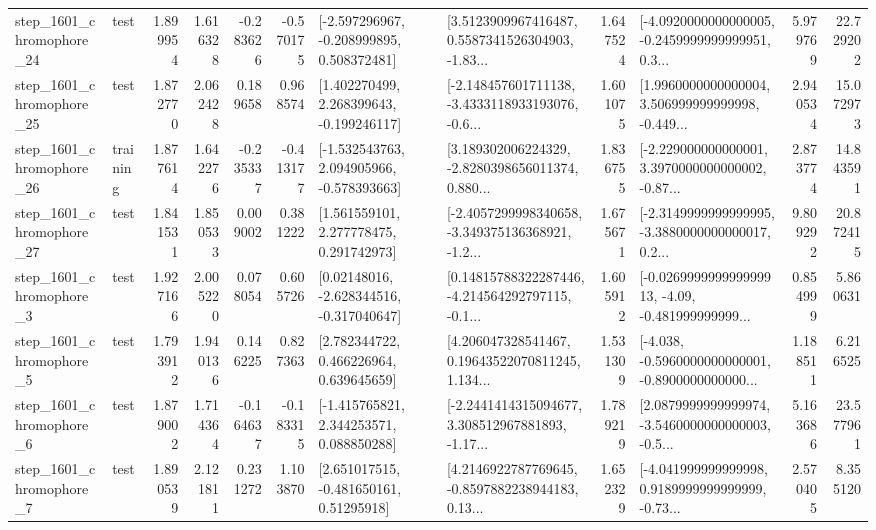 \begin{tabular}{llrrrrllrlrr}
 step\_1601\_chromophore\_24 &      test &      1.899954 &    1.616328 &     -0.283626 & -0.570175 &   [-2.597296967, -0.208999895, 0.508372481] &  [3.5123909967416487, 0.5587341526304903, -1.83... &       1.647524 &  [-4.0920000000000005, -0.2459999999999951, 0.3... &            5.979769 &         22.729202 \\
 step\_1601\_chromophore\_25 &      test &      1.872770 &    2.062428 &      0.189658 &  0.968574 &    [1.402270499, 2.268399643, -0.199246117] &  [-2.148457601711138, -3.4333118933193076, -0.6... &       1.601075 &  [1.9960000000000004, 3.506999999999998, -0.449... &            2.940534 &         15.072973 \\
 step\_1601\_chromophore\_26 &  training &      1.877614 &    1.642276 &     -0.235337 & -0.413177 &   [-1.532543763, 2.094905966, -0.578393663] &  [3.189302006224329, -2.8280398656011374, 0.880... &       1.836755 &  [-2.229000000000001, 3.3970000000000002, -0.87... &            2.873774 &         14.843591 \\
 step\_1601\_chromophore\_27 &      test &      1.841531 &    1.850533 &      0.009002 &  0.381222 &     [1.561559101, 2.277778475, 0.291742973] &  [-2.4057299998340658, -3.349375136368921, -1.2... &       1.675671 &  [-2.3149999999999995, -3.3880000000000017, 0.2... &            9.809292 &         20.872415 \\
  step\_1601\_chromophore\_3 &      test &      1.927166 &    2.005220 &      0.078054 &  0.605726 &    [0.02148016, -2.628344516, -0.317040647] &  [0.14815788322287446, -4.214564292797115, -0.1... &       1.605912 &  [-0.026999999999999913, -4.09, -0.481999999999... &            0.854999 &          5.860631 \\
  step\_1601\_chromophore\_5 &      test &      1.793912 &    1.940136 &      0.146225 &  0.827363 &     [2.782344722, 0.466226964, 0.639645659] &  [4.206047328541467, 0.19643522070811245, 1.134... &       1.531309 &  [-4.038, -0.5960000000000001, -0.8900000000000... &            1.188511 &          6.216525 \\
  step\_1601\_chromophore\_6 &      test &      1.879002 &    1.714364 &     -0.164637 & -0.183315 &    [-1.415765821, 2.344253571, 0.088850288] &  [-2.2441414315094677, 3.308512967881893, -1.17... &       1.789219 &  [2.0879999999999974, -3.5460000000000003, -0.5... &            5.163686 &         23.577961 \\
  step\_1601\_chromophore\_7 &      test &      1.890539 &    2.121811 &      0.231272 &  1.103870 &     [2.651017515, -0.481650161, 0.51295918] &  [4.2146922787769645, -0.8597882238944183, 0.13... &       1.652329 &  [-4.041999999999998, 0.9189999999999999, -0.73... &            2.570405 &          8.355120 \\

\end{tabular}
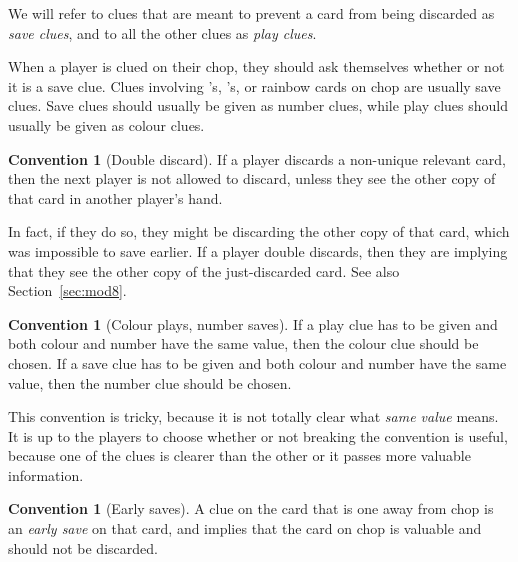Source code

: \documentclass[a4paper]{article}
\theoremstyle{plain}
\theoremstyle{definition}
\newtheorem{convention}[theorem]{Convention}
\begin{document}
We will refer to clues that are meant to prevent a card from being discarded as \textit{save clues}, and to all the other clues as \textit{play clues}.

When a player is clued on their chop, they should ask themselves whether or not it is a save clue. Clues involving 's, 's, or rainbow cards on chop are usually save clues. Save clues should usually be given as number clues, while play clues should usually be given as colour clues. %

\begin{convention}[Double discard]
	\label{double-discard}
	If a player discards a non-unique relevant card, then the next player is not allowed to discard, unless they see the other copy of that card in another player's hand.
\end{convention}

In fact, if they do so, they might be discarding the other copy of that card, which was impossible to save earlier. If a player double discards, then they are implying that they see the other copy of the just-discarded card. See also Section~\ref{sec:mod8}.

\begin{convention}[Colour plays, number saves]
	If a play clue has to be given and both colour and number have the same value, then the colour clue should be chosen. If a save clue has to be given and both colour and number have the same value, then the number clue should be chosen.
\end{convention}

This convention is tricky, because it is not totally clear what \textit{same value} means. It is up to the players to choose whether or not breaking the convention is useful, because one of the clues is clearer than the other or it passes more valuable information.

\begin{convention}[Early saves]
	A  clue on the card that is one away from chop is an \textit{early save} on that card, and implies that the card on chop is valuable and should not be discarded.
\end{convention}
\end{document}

● ● ●

▶ _Work task_
If a line in the data holds the word "discarded", count it, then state the total alone.

▶ _Task response_
3